Source texts of formatted documents
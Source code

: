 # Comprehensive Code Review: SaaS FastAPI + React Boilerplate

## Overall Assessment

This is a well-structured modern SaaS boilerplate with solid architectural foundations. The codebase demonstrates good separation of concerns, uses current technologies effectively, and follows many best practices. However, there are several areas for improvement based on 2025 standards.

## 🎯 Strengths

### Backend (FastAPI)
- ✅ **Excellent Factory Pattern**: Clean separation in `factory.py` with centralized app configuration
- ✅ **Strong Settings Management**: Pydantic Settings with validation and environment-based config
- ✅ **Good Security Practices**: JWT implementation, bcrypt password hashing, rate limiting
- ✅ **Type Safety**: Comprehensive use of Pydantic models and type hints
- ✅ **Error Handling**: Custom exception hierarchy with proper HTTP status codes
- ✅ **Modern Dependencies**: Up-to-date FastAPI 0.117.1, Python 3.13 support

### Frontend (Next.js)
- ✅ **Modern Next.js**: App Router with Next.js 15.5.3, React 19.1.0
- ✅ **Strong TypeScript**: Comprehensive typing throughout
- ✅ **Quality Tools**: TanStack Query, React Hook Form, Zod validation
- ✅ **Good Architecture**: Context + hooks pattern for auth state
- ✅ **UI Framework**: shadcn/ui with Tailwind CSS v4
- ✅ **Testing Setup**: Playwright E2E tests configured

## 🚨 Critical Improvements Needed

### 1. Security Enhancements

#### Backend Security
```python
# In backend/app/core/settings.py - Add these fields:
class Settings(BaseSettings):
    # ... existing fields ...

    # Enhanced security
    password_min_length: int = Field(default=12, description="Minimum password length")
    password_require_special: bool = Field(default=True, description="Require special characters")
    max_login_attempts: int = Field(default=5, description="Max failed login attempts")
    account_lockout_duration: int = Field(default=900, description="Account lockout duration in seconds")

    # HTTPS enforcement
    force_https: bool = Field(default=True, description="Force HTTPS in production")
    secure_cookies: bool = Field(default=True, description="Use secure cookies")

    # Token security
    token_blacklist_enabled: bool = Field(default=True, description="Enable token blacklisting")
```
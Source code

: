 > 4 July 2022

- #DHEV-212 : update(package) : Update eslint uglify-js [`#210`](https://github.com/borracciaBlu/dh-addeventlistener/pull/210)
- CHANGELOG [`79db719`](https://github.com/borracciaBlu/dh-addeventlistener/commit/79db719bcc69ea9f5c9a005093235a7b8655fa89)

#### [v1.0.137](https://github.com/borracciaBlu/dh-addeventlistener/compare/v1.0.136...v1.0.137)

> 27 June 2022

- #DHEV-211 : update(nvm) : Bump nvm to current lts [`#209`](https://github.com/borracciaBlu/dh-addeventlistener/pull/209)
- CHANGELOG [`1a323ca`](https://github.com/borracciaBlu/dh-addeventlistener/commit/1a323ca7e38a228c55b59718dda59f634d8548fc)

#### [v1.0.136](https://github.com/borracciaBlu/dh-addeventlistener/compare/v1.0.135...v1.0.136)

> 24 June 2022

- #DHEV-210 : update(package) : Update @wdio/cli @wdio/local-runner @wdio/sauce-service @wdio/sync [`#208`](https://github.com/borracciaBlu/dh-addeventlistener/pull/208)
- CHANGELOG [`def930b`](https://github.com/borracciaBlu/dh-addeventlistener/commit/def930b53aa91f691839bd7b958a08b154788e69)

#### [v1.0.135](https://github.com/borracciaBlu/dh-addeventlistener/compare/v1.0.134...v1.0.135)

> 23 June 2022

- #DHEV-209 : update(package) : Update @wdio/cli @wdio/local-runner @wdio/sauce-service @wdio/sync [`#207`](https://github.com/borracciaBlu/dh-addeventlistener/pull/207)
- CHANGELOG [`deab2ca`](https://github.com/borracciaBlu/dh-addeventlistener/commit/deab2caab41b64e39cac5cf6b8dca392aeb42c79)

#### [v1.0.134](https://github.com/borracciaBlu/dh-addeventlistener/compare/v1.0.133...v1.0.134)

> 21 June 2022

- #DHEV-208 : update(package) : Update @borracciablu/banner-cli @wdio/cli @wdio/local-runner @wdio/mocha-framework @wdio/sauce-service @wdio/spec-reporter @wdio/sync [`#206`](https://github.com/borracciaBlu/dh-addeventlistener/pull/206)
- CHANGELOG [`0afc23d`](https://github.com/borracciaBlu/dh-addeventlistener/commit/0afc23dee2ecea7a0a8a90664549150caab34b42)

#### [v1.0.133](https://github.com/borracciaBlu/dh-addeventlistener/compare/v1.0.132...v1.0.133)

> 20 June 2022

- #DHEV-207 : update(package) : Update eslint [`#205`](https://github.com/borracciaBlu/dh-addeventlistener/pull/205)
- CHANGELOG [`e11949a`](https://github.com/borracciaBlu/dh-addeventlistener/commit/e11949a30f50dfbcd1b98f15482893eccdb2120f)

## TASK
Retype exactly, and only, the lines that run from the one with "20 June 2022" through the final line of the entries.

## ANSWER SPACE
> 20 June 2022

- #DHEV-207 : update(package) : Update eslint [`#205`](https://github.com/borracciaBlu/dh-addeventlistener/pull/205)
- CHANGELOG [`e11949a`](https://github.com/borracciaBlu/dh-addeventlistener/commit/e11949a30f50dfbcd1b98f15482893eccdb2120f)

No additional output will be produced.